Y.A.E. Kouame and K. Tona, 2020. Effect of Delayed Access to Feed on Physiological, Morphometric and Intestinal Parameters of Guinea Fowl Broiler. International Journal of Poultry Science, 19: 356-362.

DOI: 10.3923/ijps.2020.356.362

URL: https://scialert.net/abstract/?doi=ijps.2020.356.362
 
Copyright: © 2020. This is an open access article distributed under the terms of the creative commons attribution License, which permits unrestricted use, distribution and reproduction in any medium, provided the original author and source are credited.

INTRODUCTION

The post-hatch growth of newly hatched chicks can be influenced by several factors including hatching egg characteristics, incubation conditions and chick holding conditions before their placement at broiler farm1. Indeed, in a normal condition, day-old chicks are deprived of feed for about 48 h before they are placed on farms.
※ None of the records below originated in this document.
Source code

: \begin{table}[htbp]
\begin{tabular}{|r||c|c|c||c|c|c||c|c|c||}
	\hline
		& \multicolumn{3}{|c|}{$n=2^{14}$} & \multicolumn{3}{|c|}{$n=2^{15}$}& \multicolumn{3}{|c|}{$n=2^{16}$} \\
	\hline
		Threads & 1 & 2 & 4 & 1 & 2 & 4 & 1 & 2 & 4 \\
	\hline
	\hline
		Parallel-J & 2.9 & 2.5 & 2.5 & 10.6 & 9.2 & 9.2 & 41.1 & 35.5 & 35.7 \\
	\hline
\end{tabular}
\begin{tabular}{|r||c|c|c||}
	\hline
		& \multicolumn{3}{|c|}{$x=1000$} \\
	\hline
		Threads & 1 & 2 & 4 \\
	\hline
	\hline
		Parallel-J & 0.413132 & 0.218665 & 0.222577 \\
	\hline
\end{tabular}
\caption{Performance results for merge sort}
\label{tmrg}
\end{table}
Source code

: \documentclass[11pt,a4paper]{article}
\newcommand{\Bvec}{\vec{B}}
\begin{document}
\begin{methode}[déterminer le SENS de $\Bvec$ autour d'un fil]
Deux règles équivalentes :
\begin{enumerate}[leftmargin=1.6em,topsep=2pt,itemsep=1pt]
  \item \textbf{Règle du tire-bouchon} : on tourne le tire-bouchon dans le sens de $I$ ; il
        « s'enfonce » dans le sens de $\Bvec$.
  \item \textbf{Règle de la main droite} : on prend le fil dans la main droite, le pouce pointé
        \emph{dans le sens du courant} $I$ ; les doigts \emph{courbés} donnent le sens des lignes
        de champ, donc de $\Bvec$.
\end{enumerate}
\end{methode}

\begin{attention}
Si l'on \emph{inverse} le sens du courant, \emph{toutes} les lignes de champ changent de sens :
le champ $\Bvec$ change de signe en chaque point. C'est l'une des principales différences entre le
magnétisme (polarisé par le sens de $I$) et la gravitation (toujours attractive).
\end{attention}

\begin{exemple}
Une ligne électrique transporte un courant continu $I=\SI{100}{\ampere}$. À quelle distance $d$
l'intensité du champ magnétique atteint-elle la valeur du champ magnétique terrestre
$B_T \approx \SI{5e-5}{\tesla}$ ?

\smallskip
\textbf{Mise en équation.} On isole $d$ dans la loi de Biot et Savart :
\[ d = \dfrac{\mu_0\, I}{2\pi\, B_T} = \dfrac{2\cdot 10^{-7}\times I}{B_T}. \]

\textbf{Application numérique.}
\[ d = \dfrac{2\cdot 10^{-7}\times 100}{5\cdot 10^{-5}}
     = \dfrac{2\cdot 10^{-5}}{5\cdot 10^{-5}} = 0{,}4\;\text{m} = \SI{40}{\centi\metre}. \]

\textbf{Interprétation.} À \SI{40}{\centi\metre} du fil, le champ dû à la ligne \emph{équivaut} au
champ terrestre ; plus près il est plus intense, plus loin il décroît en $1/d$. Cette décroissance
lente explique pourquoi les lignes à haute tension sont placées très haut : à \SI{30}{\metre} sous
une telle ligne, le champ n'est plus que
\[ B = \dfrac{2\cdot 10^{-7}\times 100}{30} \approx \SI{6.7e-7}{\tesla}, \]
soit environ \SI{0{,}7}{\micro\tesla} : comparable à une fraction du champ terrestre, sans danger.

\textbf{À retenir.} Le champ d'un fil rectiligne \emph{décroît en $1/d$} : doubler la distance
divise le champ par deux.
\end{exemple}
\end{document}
Potturi et al.2 reported that under practical conditions, poults often gain access to feed only 36-48 h after hatching due to variations in hatching time, hatchling servicing and delivery to the farm. Moreover, before and immediately after hatch, chicks are dependent on the lipids and proteins of the egg yolk as main sources of nutrients. However, egg yolk is usually depleted within 5-6 day posthatch3. Therefore, early supply of feed is essential for maintenance, growth and production of chick4,5. Moreover, the physical and functional development of the gastrointestinal tract is necessary to enable newly hatched birds efficiently utilize nutrients supplied in the diet3. Thus, early access to feed and water after hatch has been shown to be an important factor for subsequent performance6. It has been reported that chicks deprived of feed and water for 48 h lost 10.7% of their initial post hatch weights7 prior to placement. Thus, it has been observed that delayed access to feed has a negative impact on gastrointestinal development8-12 retarded growth performance and reduced body weight and breast muscle13-15. Additionally, studies have shown that delay in feed access affected tri-iodothyronine (T3) and thyroxine (T4) concentrations and biochemical parameters. Newcombe et al.16 and Kitaysky et al.17 indicated that the levels of triiodothyronine (T3) decreased in feed-restricted broilers, suggesting a lower metabolic rate during restriction. This observation indicates that post hatch developmental stage is significantly influenced by delayed feed access. To our knowledge, most studies have focused on effects of delayed feed access on chickens while guinea fowl has been given very little attention. It can be hypothesized that delay in feed access may be detrimental for post-hatch performance and physiological parameters of day-old guinea fowl. Therefore, this study aimed to investigate the effects of early and late access to feed on growth performance, intestinal morphometry, levels of T3, T4 and biochemical parameters of guinea fowl.

MATERIALS AND METHODS

Experimental design: This study used four hundred (400) day-old keets. The keets were purchased from reliable hatchery and were randomly assigned to two treatment groups as follows: (1) Keets with immediate feed access and (2) Keets with 48 h delayed feed access. For each treatment group, keets were assigned to 4 replicates with 50 birds in each replicate. Keets with delayed access to feed for 48 h, were held in shipping boxes at room temperatures ranged from 25-27°C until 48 h. Prior to feed access, the keets were weighed. Birds were reared for 11 weeks, including starter (0-4 weeks), grower (4-8 weeks) and finisher (8-11 weeks) stages. The replicates were randomly distributed in an open-sided poultry house in order to avoid positional effects. They were raised on a floor litter with a stocking density of 20 birds per m2 and photoperiod of 23 h of light during the first 4 weeks of age. But, from 5 weeks of age, the stocking density was 10 birds m-2 and light was reduced gradually to natural photoperiod of 16L/8D at the end of week 6 of age. Feed and water were supplied ad libitum. Body weights and feed intake were recorded weekly. Mortality was recorded according to treatment during the 11 weeks of rearing. At 11 wks of age, 20 guinea fowls (5 birds/replicate) per treatment were selected at random and slaughtered to determine carcass, gizzard, heart, liver and abdominal fat weights. Blood samples were collected for plasma T3, T4, cholesterol, triglyceride, glucose, total protein, urea and creatinine determination. Also, intestinal morphometric parameters were determined.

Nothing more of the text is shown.